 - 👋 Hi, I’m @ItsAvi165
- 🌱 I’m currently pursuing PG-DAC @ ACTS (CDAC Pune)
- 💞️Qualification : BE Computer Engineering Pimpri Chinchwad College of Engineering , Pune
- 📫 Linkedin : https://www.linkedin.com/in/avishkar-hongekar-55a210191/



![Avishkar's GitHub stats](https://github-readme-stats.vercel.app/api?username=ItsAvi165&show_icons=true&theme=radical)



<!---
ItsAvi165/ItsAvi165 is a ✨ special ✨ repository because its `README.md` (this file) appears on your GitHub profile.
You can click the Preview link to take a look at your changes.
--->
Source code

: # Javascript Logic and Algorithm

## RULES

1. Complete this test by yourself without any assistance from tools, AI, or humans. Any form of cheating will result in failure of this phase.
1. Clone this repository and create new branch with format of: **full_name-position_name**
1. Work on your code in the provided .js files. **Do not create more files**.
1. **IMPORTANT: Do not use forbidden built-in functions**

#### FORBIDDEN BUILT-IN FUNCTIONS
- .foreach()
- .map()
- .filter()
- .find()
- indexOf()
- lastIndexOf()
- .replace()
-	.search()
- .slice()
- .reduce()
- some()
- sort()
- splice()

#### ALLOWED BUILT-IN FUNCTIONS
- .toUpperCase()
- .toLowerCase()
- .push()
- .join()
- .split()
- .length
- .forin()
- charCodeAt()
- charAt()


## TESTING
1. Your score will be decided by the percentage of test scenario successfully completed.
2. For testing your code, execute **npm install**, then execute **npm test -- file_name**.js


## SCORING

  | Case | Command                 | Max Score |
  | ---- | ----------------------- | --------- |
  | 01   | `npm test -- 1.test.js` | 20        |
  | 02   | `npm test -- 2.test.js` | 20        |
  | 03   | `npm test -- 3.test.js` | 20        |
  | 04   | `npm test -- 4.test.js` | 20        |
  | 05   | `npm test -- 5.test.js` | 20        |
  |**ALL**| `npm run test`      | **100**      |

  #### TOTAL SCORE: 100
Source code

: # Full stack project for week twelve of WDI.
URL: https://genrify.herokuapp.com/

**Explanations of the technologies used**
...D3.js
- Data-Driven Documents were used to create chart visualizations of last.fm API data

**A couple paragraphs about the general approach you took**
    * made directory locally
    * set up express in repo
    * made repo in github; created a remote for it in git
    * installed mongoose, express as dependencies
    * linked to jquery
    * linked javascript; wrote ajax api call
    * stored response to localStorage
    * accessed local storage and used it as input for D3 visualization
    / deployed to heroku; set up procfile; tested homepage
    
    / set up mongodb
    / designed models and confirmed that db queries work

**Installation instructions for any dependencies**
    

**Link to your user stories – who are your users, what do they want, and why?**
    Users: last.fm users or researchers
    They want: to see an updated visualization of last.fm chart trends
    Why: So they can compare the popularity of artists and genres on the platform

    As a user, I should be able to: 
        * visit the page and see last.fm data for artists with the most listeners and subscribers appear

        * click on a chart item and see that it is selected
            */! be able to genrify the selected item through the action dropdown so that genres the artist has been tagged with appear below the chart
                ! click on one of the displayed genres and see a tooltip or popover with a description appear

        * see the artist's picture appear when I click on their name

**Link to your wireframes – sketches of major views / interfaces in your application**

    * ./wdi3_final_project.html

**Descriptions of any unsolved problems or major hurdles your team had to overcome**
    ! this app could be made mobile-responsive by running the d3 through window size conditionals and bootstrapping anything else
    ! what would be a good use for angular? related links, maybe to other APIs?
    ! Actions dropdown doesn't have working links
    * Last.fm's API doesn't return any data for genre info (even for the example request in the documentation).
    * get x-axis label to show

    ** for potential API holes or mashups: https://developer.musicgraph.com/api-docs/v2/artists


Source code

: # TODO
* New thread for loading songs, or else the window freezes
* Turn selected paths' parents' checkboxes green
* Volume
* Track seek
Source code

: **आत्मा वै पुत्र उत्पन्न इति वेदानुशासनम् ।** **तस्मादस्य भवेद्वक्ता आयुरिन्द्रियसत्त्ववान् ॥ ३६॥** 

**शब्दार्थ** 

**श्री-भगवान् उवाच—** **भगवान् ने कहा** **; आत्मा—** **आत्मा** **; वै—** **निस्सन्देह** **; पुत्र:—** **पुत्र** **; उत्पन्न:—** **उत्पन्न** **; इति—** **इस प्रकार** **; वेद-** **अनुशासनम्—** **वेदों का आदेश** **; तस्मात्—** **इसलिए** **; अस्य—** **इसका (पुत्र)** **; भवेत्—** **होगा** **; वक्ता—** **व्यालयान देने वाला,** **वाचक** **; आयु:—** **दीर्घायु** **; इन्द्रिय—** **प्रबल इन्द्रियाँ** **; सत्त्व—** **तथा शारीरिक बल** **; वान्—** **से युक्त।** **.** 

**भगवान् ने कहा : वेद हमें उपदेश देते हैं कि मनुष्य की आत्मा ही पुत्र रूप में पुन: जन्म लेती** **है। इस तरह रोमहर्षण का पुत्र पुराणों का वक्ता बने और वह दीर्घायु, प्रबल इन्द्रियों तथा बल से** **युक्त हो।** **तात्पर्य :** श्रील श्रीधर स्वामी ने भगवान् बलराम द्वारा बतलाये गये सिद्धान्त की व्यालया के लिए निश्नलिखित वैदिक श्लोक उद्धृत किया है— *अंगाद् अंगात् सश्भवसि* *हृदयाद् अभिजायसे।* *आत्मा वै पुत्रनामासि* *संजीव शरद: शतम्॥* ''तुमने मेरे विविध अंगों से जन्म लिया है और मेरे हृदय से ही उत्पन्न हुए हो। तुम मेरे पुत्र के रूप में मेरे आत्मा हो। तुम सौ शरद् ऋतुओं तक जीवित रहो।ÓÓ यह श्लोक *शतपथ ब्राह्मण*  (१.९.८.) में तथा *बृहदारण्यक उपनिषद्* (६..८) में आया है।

Aim of the exercise
Copy out the full material exactly as it appears.

Output for this task
 - 👋 Hi, I’m @ItsAvi165
- 🌱 I’m currently pursuing PG-DAC @ ACTS (CDAC Pune)
- 💞️Qualification : BE Computer Engineering Pimpri Chinchwad College of Engineering , Pune
- 📫 Linkedin : https://www.linkedin.com/in/avishkar-hongekar-55a210191/



![Avishkar's GitHub stats](https://github-readme-stats.vercel.app/api?username=ItsAvi165&show_icons=true&theme=radical)



<!---
ItsAvi165/ItsAvi165 is a ✨ special ✨ repository because its `README.md` (this file) appears on your GitHub profile.
You can click the Preview link to take a look at your changes.
--->
Source code

: # Javascript Logic and Algorithm

## RULES

1. Complete this test by yourself without any assistance from tools, AI, or humans. Any form of cheating will result in failure of this phase.
1. Clone this repository and create new branch with format of: **full_name-position_name**
1. Work on your code in the provided .js files. **Do not create more files**.
1. **IMPORTANT: Do not use forbidden built-in functions**

#### FORBIDDEN BUILT-IN FUNCTIONS
- .foreach()
- .map()
- .filter()
- .find()
- indexOf()
- lastIndexOf()
- .replace()
-	.search()
- .slice()
- .reduce()
- some()
- sort()
- splice()

#### ALLOWED BUILT-IN FUNCTIONS
- .toUpperCase()
- .toLowerCase()
- .push()
- .join()
- .split()
- .length
- .forin()
- charCodeAt()
- charAt()


## TESTING
1. Your score will be decided by the percentage of test scenario successfully completed.
2. For testing your code, execute **npm install**, then execute **npm test -- file_name**.js


## SCORING

  | Case | Command                 | Max Score |
  | ---- | ----------------------- | --------- |
  | 01   | `npm test -- 1.test.js` | 20        |
  | 02   | `npm test -- 2.test.js` | 20        |
  | 03   | `npm test -- 3.test.js` | 20        |
  | 04   | `npm test -- 4.test.js` | 20        |
  | 05   | `npm test -- 5.test.js` | 20        |
  |**ALL**| `npm run test`      | **100**      |

  #### TOTAL SCORE: 100
Source code

: # Full stack project for week twelve of WDI.
URL: https://genrify.herokuapp.com/

**Explanations of the technologies used**
...D3.js
- Data-Driven Documents were used to create chart visualizations of last.fm API data

**A couple paragraphs about the general approach you took**
    * made directory locally
    * set up express in repo
    * made repo in github; created a remote for it in git
    * installed mongoose, express as dependencies
    * linked to jquery
    * linked javascript; wrote ajax api call
    * stored response to localStorage
    * accessed local storage and used it as input for D3 visualization
    / deployed to heroku; set up procfile; tested homepage
    
    / set up mongodb
    / designed models and confirmed that db queries work

**Installation instructions for any dependencies**
    

**Link to your user stories – who are your users, what do they want, and why?**
    Users: last.fm users or researchers
    They want: to see an updated visualization of last.fm chart trends
    Why: So they can compare the popularity of artists and genres on the platform

    As a user, I should be able to: 
        * visit the page and see last.fm data for artists with the most listeners and subscribers appear

        * click on a chart item and see that it is selected
            */! be able to genrify the selected item through the action dropdown so that genres the artist has been tagged with appear below the chart
                ! click on one of the displayed genres and see a tooltip or popover with a description appear

        * see the artist's picture appear when I click on their name

**Link to your wireframes – sketches of major views / interfaces in your application**

    * ./wdi3_final_project.html

**Descriptions of any unsolved problems or major hurdles your team had to overcome**
    ! this app could be made mobile-responsive by running the d3 through window size conditionals and bootstrapping anything else
    ! what would be a good use for angular? related links, maybe to other APIs?
    ! Actions dropdown doesn't have working links
    * Last.fm's API doesn't return any data for genre info (even for the example request in the documentation).
    * get x-axis label to show

    ** for potential API holes or mashups: https://developer.musicgraph.com/api-docs/v2/artists


Source code

: # TODO
* New thread for loading songs, or else the window freezes
* Turn selected paths' parents' checkboxes green
* Volume
* Track seek
Source code

: **आत्मा वै पुत्र उत्पन्न इति वेदानुशासनम् ।** **तस्मादस्य भवेद्वक्ता आयुरिन्द्रियसत्त्ववान् ॥ ३६॥** 

**शब्दार्थ** 

**श्री-भगवान् उवाच—** **भगवान् ने कहा** **; आत्मा—** **आत्मा** **; वै—** **निस्सन्देह** **; पुत्र:—** **पुत्र** **; उत्पन्न:—** **उत्पन्न** **; इति—** **इस प्रकार** **; वेद-** **अनुशासनम्—** **वेदों का आदेश** **; तस्मात्—** **इसलिए** **; अस्य—** **इसका (पुत्र)** **; भवेत्—** **होगा** **; वक्ता—** **व्यालयान देने वाला,** **वाचक** **; आयु:—** **दीर्घायु** **; इन्द्रिय—** **प्रबल इन्द्रियाँ** **; सत्त्व—** **तथा शारीरिक बल** **; वान्—** **से युक्त।** **.** 

**भगवान् ने कहा : वेद हमें उपदेश देते हैं कि मनुष्य की आत्मा ही पुत्र रूप में पुन: जन्म लेती** **है। इस तरह रोमहर्षण का पुत्र पुराणों का वक्ता बने और वह दीर्घायु, प्रबल इन्द्रियों तथा बल से** **युक्त हो।** **तात्पर्य :** श्रील श्रीधर स्वामी ने भगवान् बलराम द्वारा बतलाये गये सिद्धान्त की व्यालया के लिए निश्नलिखित वैदिक श्लोक उद्धृत किया है— *अंगाद् अंगात् सश्भवसि* *हृदयाद् अभिजायसे।* *आत्मा वै पुत्रनामासि* *संजीव शरद: शतम्॥* ''तुमने मेरे विविध अंगों से जन्म लिया है और मेरे हृदय से ही उत्पन्न हुए हो। तुम मेरे पुत्र के रूप में मेरे आत्मा हो। तुम सौ शरद् ऋतुओं तक जीवित रहो।ÓÓ यह श्लोक *शतपथ ब्राह्मण*  (१.९.८.) में तथा *बृहदारण्यक उपनिषद्* (६..८) में आया है।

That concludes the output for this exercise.